- The problem
All lines that hold the string "when" should be copied. Find them in the listing below.

- Records for the task
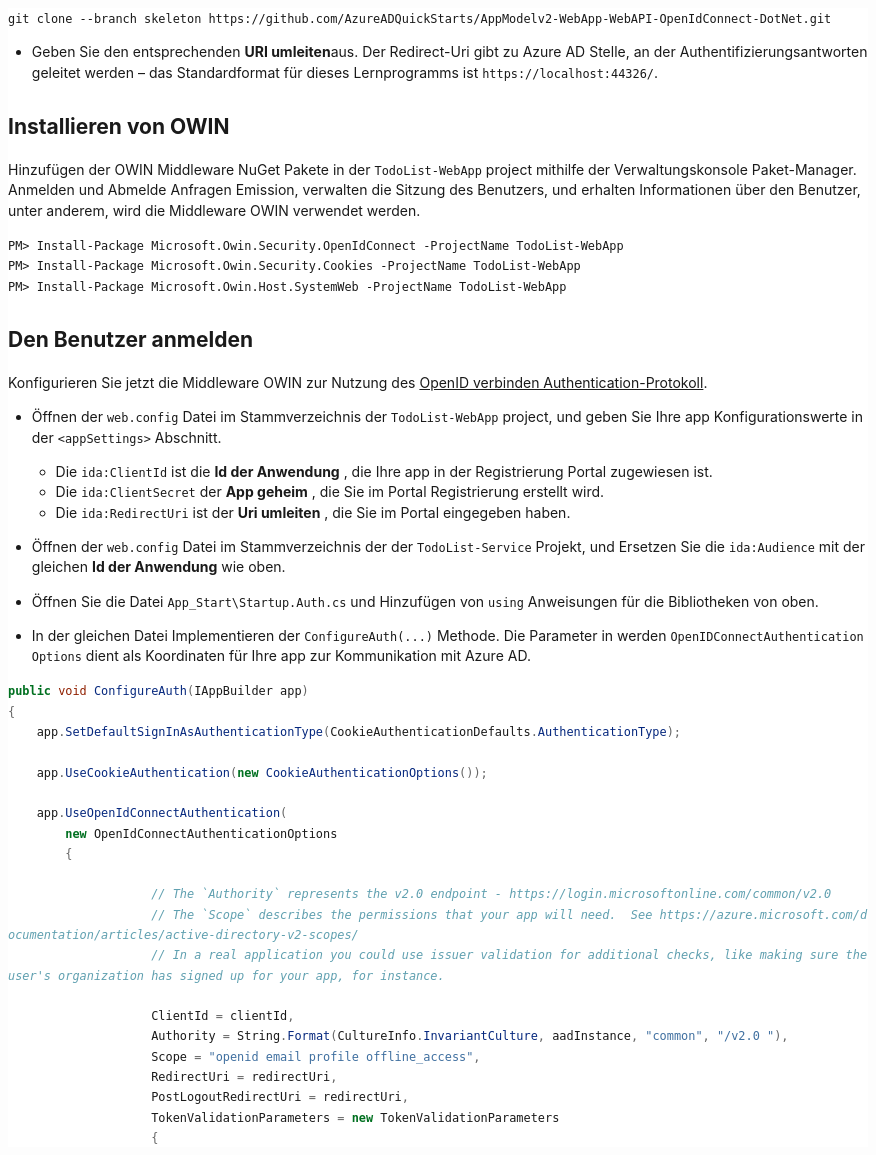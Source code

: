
 ```git clone --branch skeleton https://github.com/AzureADQuickStarts/AppModelv2-WebApp-WebAPI-OpenIdConnect-DotNet.git```
- Geben Sie den entsprechenden **URI umleiten**aus. Der Redirect-Uri gibt zu Azure AD Stelle, an der Authentifizierungsantworten geleitet werden – das Standardformat für dieses Lernprogramms ist `https://localhost:44326/`.


## <a name="install-owin"></a>Installieren von OWIN
Hinzufügen der OWIN Middleware NuGet Pakete in der `TodoList-WebApp` project mithilfe der Verwaltungskonsole Paket-Manager.  Anmelden und Abmelde Anfragen Emission, verwalten die Sitzung des Benutzers, und erhalten Informationen über den Benutzer, unter anderem, wird die Middleware OWIN verwendet werden.

```
PM> Install-Package Microsoft.Owin.Security.OpenIdConnect -ProjectName TodoList-WebApp
PM> Install-Package Microsoft.Owin.Security.Cookies -ProjectName TodoList-WebApp
PM> Install-Package Microsoft.Owin.Host.SystemWeb -ProjectName TodoList-WebApp
```

## <a name="sign-the-user-in"></a>Den Benutzer anmelden
Konfigurieren Sie jetzt die Middleware OWIN zur Nutzung des [OpenID verbinden Authentication-Protokoll](active-directory-v2-protocols.md#openid-connect-sign-in-flow).  

-   Öffnen der `web.config` Datei im Stammverzeichnis der `TodoList-WebApp` project, und geben Sie Ihre app Konfigurationswerte in der `<appSettings>` Abschnitt.
    -   Die `ida:ClientId` ist die **Id der Anwendung** , die Ihre app in der Registrierung Portal zugewiesen ist.
    - Die `ida:ClientSecret` der **App geheim** , die Sie im Portal Registrierung erstellt wird.
    -   Die `ida:RedirectUri` ist der **Uri umleiten** , die Sie im Portal eingegeben haben.
- Öffnen der `web.config` Datei im Stammverzeichnis der der `TodoList-Service` Projekt, und Ersetzen Sie die `ida:Audience` mit der gleichen **Id der Anwendung** wie oben.


- Öffnen Sie die Datei `App_Start\Startup.Auth.cs` und Hinzufügen von `using` Anweisungen für die Bibliotheken von oben.
- In der gleichen Datei Implementieren der `ConfigureAuth(...)` Methode.  Die Parameter in werden `OpenIDConnectAuthenticationOptions` dient als Koordinaten für Ihre app zur Kommunikation mit Azure AD.

```C#
public void ConfigureAuth(IAppBuilder app)
{
    app.SetDefaultSignInAsAuthenticationType(CookieAuthenticationDefaults.AuthenticationType);

    app.UseCookieAuthentication(new CookieAuthenticationOptions());

    app.UseOpenIdConnectAuthentication(
        new OpenIdConnectAuthenticationOptions
        {

                    // The `Authority` represents the v2.0 endpoint - https://login.microsoftonline.com/common/v2.0 
                    // The `Scope` describes the permissions that your app will need.  See https://azure.microsoft.com/documentation/articles/active-directory-v2-scopes/
                    // In a real application you could use issuer validation for additional checks, like making sure the user's organization has signed up for your app, for instance.

                    ClientId = clientId,
                    Authority = String.Format(CultureInfo.InvariantCulture, aadInstance, "common", "/v2.0 "),
                    Scope = "openid email profile offline_access",
                    RedirectUri = redirectUri,
                    PostLogoutRedirectUri = redirectUri,
                    TokenValidationParameters = new TokenValidationParameters
                    {
```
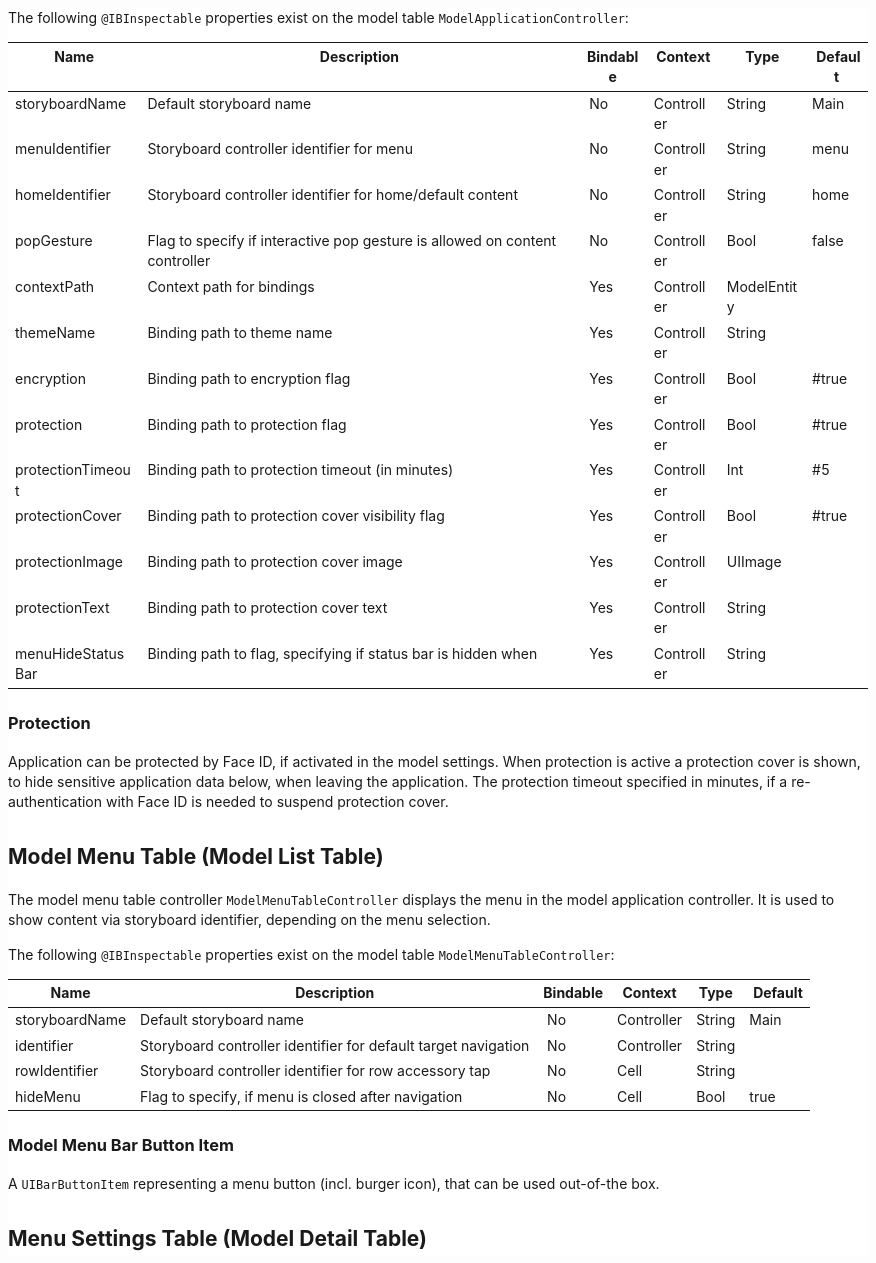 The following `@IBInspectable` properties exist on the model table `ModelApplicationController`:

**Name** | **Description** | **Bindable** | **Context** | **Type** | **Default**
--- | --- | --- | --- | --- | --- |
storyboardName | Default storyboard name | No | Controller | String | Main
menuIdentifier | Storyboard controller identifier for menu | No | Controller | String | menu
homeIdentifier | Storyboard controller identifier for home/default content | No | Controller | String | home
popGesture | Flag to specify if interactive pop gesture is allowed on content controller  | No | Controller | Bool | false  
contextPath | Context path for bindings | Yes | Controller | ModelEntity |
themeName | Binding path to theme name | Yes | Controller | String | 
encryption | Binding path to encryption flag | Yes | Controller | Bool | #true
protection | Binding path to protection flag | Yes | Controller | Bool | #true
protectionTimeout | Binding path to  protection timeout (in minutes) | Yes | Controller | Int | #5
protectionCover | Binding path to protection cover visibility flag | Yes | Controller | Bool | #true
protectionImage | Binding path to protection cover image | Yes | Controller | UIImage |
protectionText | Binding path to protection cover text | Yes | Controller | String |
menuHideStatusBar | Binding path to flag, specifying if status bar is hidden when  | Yes | Controller | String |

### Protection

Application can be protected by Face ID, if activated in the model settings. When protection is active a protection cover is shown, to hide sensitive application data below, when leaving the application. The protection timeout specified in minutes, if a re-authentication with Face ID is needed to suspend protection cover.

## Model Menu Table (Model List Table)

The model menu table controller `ModelMenuTableController` displays the menu in the model application controller. 
It is used to show content via storyboard identifier, depending on the menu selection.

The following `@IBInspectable` properties exist on the model table `ModelMenuTableController`:

**Name** | **Description** | **Bindable** | **Context** | **Type** | **Default**
--- | --- | --- | --- | --- | --- |
storyboardName | Default storyboard name | No | Controller | String | Main
identifier | Storyboard controller identifier for default target navigation  | No | Controller | String |
rowIdentifier | Storyboard controller identifier for row accessory tap | No | Cell | String |
hideMenu | Flag to specify, if menu is closed after navigation | No | Cell | Bool | true

### Model Menu Bar Button Item

A `UIBarButtonItem` representing a menu button (incl. burger icon), that can be used out-of-the box.

## Menu Settings Table (Model Detail Table)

- Reply to the task
menuHideStatusBar | Binding path to flag, specifying if status bar is hidden when  | Yes | Controller | String |
Application can be protected by Face ID, if activated in the model settings. When protection is active a protection cover is shown, to hide sensitive application data below, when leaving the application. The protection timeout specified in minutes, if a re-authentication with Face ID is needed to suspend protection cover.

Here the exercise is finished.